She knew that to break into the competitive, male-dominated studio scene, she would have to work harder than her peers. "At the time-and sadly it's still true today-there's such a small proportion of women in engineering," says Rogers, an associate professor in the MP&E Department, she didn't know any musicians or engineers and had zero experience.
At the time, audio engineering was largely an apprentice-based craft; fortunately, the area's lone recording school, University of Sound Arts, offered a wealth of opportunity to learn from teachers drawn from the talented local engineering community. Tuition was costly, so an enterprising Rogers took a job at the school as a night receptionist, where she picked up as much information as she could and taught herself electronics on the side. She soon began servicing recording consoles and tape machines around town and eventually landed a staff position at Graham Nash's Rudy Records studio.
The break of a lifetime came in 1983, when Rogers got word that Prince was looking for a technician. "If someone had said to me in 1983, 'What's the job you want more than any other job in the world?' it would have been to work with Prince," she says.
Rogers accepted the job offer and left Hollywood for Minneapolis, Prince's hometown, where the artist was coming off the success of the critically acclaimed 1999 album and tour and beginning work on the project that would catapult him to the top of the pop world. "The next record he did was the Purple Rain album," she recalls. "It went multiplatium and won an Oscar for Prince. Of course, I had the time of my life."

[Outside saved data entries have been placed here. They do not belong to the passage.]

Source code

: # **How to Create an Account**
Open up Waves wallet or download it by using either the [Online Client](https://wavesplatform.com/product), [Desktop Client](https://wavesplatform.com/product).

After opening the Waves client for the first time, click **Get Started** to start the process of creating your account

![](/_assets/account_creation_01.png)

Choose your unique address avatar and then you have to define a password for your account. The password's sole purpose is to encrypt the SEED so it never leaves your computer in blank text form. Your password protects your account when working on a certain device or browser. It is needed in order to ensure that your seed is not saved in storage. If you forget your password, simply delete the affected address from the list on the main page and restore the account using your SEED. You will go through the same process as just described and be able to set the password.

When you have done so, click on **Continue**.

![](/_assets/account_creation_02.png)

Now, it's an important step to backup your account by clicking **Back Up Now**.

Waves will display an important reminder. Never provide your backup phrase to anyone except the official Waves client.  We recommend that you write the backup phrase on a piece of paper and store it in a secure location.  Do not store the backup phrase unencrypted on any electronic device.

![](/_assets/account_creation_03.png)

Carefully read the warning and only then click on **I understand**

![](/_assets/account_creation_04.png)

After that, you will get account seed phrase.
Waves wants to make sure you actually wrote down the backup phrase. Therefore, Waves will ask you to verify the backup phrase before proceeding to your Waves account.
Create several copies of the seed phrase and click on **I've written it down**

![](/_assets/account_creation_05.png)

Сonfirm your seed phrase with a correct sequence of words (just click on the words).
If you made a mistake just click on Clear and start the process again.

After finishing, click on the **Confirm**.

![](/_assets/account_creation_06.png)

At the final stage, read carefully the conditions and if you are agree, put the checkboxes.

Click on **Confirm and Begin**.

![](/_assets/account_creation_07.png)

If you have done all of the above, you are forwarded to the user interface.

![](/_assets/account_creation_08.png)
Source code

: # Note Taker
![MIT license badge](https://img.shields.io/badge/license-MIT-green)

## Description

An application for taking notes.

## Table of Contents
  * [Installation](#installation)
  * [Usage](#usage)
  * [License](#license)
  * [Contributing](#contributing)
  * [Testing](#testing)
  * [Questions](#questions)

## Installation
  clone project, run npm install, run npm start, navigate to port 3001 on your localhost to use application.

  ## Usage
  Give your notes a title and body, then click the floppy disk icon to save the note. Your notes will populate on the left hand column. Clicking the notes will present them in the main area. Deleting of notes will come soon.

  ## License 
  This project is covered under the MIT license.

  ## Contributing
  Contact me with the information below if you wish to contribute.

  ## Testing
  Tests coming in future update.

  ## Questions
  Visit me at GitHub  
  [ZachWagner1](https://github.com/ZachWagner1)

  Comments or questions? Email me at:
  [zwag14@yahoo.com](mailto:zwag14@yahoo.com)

After five whirlwind years recording with Prince and his roster of r&b acts, including Sheila E. and the Time, Rogers returned to Los Angeles and established herself as an independent engineer and, ultimately, as a sought-after record producer. Over the next decade, she made records with the likes of David Byrne, Michael Penn, the Violent Femmes, and the Jacksons, to name a few.
For many, producing pop music is a youth-oriented profession. So by the time Rogers reached her mid-forties, she began looking for a vocation that would enable her to make a significant contribution in the next phase of her life. In 2000, after she finished producing the Barenaked Ladies' multiplatinum Stunt album, Rogers left the studio world behind and enrolled at the University of Minnesota, where she earned her bachelor's degree in psychology and neuroscience, and then continued her studies at McGill University, where she is currently completing a Ph.D. in music perception and cognition.
For Rogers, the transition from engineering to science was a natural career evolution. "I think that kind of mind-the technical mind that wonders how things work, how things go together-is obviously excited and intrigued by the artistic world," she says. "Those of us who have engineering or technical minds are interested in the nuts and bolts. So it wasn't that much of a leap from engineering, which is my passion, to another passion: how does that brain work?"
In her studies at McGill, Rogers explores the science of listening; how humans hear sounds, how they perceive music, how musicians hear differently from nonmusicians, and why musical tastes differ. "How does one person listen to a piece of music and be moved to tears by its beauty, whereas another person listens to that same piece and says, 'Turn that off''?" she asks rhetorically. "Natural curiosity made me want to investigate how that works."
In 2008, Rogers became a member of Berklee's MP&E Department faculty. And while her main focus is teaching recording technology concepts, science influences everything she teaches in the classroom. She reflects on her years in the L.A. studios thinking how different her interactions might have been if she knew then what she knows now. "If I had had a sensitivity to the differences between people, understood something about psychoacoustics, and how familiarity with music influences our expectations when I was an engineer or a producer, I would have been a better one," she says.
As a nonmusician who has been surrounded by musicians for most of her life, Rogers feels completely at home in the Berklee community. She finds that musicians as a segment of humanity stand apart. "Musicians are so capable of expressing joy, expressing emotion, because that's what they do for a living," she says. "So those emotions are very close to the surface, and that's wonderful to be around."
"You can read on every face that they're not cynical," she observes. "They're not jaded; they truly believe that their futures will shake out, whether they ride to the top with recognition and money or stay somewhere in the lower branches. They seem to accept any outcome because they're making music for a living. And that's so beautiful to see."